* [TASK DETAILS]
Among the following entries, how many lines hold the string "observation"? State only the number.

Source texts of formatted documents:
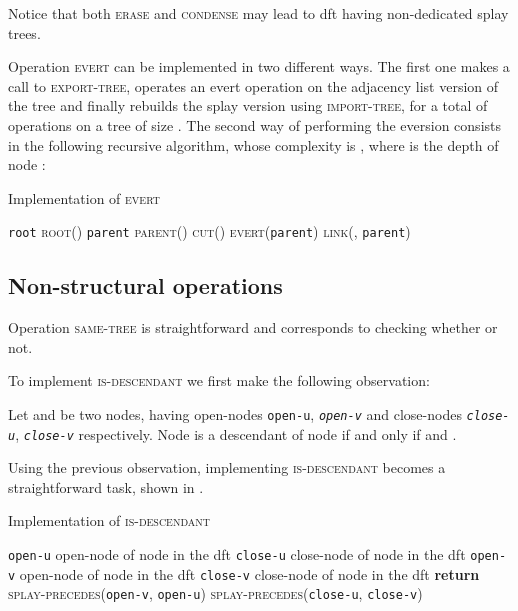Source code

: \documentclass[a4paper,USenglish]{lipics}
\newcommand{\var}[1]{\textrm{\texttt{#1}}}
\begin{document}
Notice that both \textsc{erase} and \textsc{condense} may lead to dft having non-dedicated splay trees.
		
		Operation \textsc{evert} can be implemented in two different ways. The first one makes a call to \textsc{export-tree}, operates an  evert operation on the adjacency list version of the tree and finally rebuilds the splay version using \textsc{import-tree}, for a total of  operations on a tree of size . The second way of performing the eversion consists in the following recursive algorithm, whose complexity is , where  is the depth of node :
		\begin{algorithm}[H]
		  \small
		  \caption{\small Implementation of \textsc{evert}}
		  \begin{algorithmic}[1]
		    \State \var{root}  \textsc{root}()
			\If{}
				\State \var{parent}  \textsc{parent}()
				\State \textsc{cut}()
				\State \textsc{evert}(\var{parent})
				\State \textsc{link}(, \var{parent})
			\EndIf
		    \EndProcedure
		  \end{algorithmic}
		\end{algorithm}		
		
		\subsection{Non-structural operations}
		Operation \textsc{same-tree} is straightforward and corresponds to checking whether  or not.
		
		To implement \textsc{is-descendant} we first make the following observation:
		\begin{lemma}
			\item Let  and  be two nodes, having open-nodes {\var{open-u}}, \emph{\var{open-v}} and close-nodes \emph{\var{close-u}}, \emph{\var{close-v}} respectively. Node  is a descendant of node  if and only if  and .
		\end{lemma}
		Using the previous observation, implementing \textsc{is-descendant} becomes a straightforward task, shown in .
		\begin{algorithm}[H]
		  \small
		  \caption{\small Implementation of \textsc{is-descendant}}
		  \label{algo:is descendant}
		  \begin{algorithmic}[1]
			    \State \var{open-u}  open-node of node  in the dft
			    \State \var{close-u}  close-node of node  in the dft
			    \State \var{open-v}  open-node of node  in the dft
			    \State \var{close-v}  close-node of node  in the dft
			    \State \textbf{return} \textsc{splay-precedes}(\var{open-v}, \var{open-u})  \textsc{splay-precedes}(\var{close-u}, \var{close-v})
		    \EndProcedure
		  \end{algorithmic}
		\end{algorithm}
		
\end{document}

...

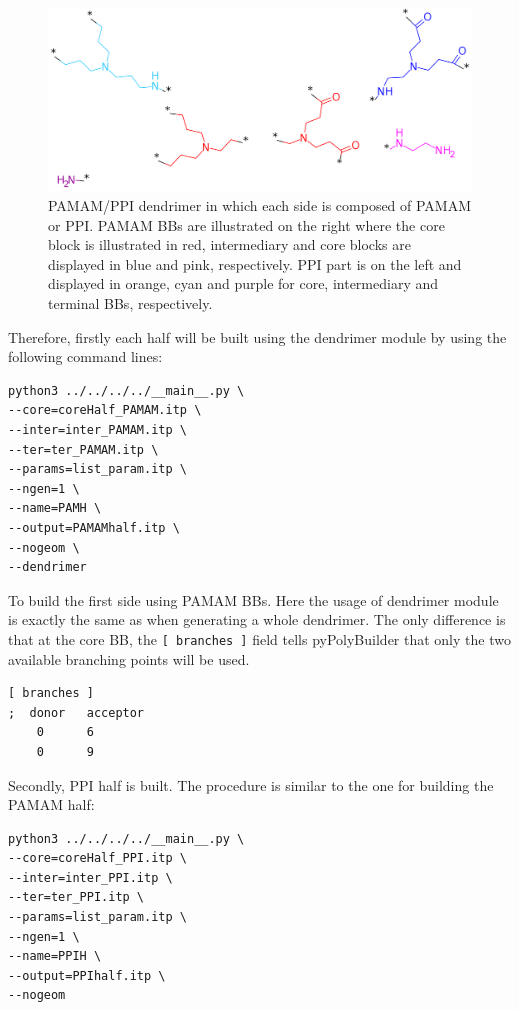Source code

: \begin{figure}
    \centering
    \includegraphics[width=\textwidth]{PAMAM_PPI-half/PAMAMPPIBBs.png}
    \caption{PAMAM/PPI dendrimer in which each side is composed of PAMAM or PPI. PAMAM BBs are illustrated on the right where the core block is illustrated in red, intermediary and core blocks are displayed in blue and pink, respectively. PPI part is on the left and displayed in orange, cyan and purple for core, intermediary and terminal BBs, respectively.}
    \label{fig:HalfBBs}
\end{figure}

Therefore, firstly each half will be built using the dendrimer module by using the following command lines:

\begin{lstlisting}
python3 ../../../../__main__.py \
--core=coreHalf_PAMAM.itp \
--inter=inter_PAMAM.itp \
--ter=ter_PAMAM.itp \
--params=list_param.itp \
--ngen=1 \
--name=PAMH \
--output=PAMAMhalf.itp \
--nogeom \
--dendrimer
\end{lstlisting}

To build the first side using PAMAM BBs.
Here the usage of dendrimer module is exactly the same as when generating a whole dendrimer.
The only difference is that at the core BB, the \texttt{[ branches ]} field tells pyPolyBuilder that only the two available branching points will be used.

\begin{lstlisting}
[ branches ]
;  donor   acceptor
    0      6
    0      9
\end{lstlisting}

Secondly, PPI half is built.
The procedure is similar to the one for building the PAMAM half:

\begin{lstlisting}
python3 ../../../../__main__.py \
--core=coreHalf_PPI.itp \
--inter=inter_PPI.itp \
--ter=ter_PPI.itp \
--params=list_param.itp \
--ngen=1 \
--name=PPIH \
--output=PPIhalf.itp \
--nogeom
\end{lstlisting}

* [ANSWER TO THIS TASK]
2